## Task directions
Return every line of the data that contains the string "bigl".

## Material provided
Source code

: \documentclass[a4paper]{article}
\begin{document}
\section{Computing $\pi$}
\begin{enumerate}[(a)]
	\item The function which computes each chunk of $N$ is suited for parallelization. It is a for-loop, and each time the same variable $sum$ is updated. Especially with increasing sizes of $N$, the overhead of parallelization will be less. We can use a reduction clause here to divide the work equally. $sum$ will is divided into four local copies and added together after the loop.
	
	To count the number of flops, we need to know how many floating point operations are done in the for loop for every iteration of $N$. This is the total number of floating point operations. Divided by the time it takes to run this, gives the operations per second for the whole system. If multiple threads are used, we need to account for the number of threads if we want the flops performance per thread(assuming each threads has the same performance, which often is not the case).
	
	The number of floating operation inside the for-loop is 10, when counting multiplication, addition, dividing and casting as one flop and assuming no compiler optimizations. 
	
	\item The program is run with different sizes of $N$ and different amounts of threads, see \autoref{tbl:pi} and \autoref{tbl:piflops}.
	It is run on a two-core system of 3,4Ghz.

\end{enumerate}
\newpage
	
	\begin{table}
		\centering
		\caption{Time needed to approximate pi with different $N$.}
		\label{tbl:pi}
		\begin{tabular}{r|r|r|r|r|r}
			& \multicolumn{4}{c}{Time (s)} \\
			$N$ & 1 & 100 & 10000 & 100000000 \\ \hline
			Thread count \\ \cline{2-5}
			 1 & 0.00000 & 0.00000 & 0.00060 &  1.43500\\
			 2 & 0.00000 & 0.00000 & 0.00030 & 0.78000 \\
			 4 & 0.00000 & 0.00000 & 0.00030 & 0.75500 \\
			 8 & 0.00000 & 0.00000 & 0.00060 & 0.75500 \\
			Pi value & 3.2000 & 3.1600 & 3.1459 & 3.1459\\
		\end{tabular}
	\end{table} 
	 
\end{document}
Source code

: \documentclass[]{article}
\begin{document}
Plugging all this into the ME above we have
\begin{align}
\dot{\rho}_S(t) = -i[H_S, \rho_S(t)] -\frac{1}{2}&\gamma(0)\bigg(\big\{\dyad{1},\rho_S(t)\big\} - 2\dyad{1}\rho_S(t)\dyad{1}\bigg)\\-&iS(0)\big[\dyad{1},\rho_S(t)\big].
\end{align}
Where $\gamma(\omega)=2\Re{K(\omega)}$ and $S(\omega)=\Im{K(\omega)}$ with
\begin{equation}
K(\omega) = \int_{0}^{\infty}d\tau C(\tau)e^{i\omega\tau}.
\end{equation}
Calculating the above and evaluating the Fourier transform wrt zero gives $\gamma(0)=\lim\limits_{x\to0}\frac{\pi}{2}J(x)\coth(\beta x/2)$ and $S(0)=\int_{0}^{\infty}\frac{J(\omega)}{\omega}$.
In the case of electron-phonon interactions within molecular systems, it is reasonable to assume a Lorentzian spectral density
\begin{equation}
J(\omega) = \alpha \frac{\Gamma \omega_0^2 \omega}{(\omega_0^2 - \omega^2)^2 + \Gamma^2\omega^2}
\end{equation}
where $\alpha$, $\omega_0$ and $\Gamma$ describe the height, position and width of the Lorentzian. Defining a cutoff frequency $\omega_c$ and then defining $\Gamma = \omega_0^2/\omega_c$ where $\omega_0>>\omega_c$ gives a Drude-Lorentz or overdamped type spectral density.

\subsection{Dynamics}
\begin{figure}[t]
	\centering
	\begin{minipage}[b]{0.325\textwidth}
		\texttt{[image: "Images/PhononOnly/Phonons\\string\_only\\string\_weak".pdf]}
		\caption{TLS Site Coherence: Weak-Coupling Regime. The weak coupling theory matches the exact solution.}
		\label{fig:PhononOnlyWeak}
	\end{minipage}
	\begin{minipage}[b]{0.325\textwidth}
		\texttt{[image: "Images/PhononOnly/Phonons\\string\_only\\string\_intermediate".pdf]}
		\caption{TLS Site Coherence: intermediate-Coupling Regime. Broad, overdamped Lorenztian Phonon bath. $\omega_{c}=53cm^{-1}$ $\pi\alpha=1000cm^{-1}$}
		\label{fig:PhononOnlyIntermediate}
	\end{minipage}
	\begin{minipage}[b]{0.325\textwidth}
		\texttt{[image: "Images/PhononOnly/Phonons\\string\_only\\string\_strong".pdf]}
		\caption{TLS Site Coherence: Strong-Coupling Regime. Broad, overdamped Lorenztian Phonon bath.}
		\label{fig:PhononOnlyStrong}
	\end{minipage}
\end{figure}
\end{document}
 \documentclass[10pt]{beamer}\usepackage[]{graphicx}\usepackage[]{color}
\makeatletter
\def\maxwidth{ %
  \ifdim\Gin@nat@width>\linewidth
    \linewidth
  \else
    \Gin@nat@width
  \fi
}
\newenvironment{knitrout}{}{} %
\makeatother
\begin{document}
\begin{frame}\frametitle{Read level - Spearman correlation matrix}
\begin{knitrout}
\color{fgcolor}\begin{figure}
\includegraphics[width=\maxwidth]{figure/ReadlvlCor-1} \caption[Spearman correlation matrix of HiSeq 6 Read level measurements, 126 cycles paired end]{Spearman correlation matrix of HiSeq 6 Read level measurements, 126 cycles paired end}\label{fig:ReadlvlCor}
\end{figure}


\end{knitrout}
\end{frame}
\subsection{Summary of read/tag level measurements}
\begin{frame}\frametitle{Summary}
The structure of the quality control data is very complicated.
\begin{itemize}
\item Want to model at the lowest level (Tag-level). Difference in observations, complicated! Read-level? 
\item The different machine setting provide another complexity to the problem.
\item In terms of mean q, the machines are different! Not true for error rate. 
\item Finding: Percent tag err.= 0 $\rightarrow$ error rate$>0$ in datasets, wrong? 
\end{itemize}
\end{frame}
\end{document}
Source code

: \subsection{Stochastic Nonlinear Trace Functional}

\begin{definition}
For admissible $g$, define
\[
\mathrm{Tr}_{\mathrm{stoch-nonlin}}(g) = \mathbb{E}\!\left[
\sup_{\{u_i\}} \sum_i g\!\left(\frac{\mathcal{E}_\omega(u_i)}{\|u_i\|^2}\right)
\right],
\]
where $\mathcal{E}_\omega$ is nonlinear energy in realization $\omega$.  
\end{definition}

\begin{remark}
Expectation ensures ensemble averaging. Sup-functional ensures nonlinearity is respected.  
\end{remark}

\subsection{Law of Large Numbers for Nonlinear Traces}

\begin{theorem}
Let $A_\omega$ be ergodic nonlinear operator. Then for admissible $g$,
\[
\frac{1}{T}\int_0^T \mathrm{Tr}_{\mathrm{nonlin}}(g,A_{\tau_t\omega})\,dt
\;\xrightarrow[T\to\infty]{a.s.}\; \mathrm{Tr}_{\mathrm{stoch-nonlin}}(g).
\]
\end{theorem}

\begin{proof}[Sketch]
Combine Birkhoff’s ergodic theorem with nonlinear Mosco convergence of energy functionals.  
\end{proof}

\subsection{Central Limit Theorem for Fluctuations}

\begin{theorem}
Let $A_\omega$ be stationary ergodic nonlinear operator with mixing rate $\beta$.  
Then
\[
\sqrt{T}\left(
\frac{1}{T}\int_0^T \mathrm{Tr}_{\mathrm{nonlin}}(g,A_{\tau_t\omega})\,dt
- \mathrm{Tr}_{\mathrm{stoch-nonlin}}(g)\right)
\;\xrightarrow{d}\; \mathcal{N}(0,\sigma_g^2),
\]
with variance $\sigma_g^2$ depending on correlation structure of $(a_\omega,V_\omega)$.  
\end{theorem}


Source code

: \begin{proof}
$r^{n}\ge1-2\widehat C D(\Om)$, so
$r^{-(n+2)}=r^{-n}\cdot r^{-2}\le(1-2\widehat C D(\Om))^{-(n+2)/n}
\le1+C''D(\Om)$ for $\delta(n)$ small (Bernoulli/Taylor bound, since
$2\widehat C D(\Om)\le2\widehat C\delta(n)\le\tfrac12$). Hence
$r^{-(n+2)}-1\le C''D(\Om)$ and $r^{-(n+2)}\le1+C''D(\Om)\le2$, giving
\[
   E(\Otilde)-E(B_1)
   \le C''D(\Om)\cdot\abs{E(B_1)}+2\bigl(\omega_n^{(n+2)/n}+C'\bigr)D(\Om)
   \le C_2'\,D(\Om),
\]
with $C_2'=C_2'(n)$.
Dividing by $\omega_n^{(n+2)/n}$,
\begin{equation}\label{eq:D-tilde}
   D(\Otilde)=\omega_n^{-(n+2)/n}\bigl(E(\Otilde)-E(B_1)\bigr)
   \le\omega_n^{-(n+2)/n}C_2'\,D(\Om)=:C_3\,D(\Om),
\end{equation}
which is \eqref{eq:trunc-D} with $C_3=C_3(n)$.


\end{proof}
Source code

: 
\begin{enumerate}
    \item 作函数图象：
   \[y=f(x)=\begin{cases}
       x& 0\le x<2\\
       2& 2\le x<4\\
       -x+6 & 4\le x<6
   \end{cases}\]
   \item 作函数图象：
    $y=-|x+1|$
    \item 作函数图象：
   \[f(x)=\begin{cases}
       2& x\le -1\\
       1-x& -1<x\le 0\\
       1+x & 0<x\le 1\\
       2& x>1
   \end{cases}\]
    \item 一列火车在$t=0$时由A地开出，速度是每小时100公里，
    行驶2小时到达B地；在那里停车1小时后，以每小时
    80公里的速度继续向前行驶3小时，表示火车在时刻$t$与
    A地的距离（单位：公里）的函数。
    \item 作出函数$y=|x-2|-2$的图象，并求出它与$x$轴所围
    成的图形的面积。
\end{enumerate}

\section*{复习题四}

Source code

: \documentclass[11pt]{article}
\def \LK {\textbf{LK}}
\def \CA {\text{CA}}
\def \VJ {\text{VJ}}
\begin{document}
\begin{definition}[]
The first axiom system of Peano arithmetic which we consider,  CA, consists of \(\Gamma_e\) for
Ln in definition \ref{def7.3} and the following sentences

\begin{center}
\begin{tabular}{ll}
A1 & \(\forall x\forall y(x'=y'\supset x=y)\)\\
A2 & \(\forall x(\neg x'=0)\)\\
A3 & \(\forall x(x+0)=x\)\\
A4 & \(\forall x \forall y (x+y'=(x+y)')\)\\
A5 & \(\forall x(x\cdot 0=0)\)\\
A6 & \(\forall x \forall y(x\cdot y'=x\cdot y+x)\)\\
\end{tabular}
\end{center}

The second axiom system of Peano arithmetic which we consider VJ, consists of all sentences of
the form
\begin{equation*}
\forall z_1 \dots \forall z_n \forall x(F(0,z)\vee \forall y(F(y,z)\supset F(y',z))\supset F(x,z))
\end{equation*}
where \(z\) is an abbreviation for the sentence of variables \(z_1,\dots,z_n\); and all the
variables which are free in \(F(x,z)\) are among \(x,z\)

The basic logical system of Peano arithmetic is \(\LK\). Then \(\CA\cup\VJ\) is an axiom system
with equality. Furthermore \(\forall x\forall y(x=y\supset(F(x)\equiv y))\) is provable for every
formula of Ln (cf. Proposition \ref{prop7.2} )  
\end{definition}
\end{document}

## Written answer
   \le C''D(\Om)\cdot\abs{E(B_1)}+2\bigl(\omega_n^{(n+2)/n}+C'\bigr)D(\Om)
   D(\Otilde)=\omega_n^{-(n+2)/n}\bigl(E(\Otilde)-E(B_1)\bigr)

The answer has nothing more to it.